There are 700 to 800 people in Atlanta working as concert stagehands, Gluckman estimates. They work behind the scenes at large venues, such as Philips Arena, the Georgia Dome, and the Cobb Energy Centre. They serve as the local army backing the band’s own road crew. “For every person the band brings, there are probably 10 local hands,” Gluckman says.
They hang lights, run wires, build sets, dress performers, and unload trucks. Before becoming a union local honcho, Gluckman was a “rigger,” the guy who attaches motors to chains dangling from the venue’s ceiling so lights or props can be pulled upward.
In most major U.S. cities, this work is rewarded with pay in $20 to $25 per hour range — sometimes higher — and benefits. In many cases, the workers are members of IATSE, which has contracts with local branches of Live Nation, the country’s biggest mega-promoter.
But Atlanta has long been a low-pay “outlier,” Gluckman says. In part, that because of Georgia's right-to-work laws and other anti-union sentiments. But, Gluckman admits, it’s been a weak spot in the union’s own work. In fact, IATSE focused its effort on theater stagehands and successfully unionized them. Stagehands working on plays at the Fox Theatre, for example, get a much better deal.
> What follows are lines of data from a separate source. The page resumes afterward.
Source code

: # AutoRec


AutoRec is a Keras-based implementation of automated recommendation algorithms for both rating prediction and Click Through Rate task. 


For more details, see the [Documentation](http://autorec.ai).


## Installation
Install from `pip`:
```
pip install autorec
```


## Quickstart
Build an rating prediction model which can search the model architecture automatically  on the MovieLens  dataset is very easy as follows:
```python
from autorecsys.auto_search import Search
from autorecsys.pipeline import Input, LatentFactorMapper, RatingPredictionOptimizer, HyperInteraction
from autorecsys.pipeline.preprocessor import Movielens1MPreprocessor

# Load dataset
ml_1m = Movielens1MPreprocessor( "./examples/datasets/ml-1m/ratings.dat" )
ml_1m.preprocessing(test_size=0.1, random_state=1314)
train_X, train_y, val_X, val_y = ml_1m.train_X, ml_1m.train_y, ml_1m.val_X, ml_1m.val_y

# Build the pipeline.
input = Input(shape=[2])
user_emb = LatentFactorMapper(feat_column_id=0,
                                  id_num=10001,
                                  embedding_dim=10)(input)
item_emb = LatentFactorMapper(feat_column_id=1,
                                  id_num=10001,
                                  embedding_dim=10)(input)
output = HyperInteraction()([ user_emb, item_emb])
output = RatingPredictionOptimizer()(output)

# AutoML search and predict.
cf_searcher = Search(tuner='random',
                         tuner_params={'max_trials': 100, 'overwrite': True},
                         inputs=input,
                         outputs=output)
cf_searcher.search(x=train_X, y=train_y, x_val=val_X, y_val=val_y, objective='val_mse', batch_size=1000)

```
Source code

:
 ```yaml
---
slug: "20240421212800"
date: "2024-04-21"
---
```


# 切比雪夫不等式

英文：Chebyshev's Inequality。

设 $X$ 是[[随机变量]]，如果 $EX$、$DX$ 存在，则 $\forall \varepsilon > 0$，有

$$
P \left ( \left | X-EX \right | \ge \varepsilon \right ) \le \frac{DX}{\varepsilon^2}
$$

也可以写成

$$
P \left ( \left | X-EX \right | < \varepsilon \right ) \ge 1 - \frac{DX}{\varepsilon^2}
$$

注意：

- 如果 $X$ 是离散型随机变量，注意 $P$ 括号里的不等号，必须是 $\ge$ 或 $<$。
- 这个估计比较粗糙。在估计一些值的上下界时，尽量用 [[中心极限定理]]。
The end result for concert hands has been to “suppress the wage to 50 percent below the national average," Gluckman says.
Large staffing firms, including Crew One, dominate the city's stagehand industry. Promoters like Live Nation hire stagehands for each concert via those companies. The promoters actually pay an industry-standard wage, but the staffing company takes more than half of that as fees, Gluckman says. It also doesn’t withhold taxes or offer benefits or workers’ comp insurance, claiming stagehands are independent contractors. Crew One did not respond to CL's requests for comment.
Gluckman says that stagehands should be considered employees of staffing companies like Crew One, because those firms tell the workers when to show up, when to leave, and what to do. Gluckman testified at the recent state Senate hearing, where Republican senators expressed concern about the categorization of stagehands as well as truckers for companies serving the Port of Savannah.
“It’s an issue that is appealing to Republicans because it’s about leveling the playing field and it’s about all businesses being treatment equally” — and paying their fair share of taxes, Gluckman says.
Meanwhile, IATSE is also pushing for unionization. A group of Crew One stagehands last June voted 116-60 in favor of joining the union in an NLRB-approved election.
But Crew One has repeatedly appealed, with the NLRB most recently shooting the company’s objections down on Jan. 30. “Throughout all of this, Crew One has refused to bargain with us,” Gluckman says.
Crew One’s objections include a claim that the union is essentially a competitor trying to put it out of business by offering staffing service. Gluckman says that’s not true because, while the IATSE local would provide recruits via a hiring-hall method, it would not employ or pay them.
"We take 5 percent of gross wages," Gluckman says about the union fees. "If you make $20 per hour, you voluntarily return a dollar to the union in return for the operation of the union's hiring hall." In addition, union contracts include benefits and withholding of taxes.
Live Nation could agree to only hire only the newly unionized labor, Gluckman says, but it has taken a “hands-off approach.” Live Nation claims that decision lies with its Atlanta branch office. That office “has refused to talk to us,” Gluckman says. Peter Conlon of Live Nation declined to comment on the record.
Thus, the concert protests that will begin at Philips on Thursday and continue at such upcoming shows as Billy Joel’s Feb. 25 date. IATSE will rabble-rouse online, too.
Gluckman says he's "fairly confident" the workers will be able to make an agreement to boost wages with Live Nation.
Until then, he says, the IATSE will be “very visible in getting our message out to the general public.”
NOTE: This post has been altered to clarify Gluckman's comment about making an agreement with Live Nation.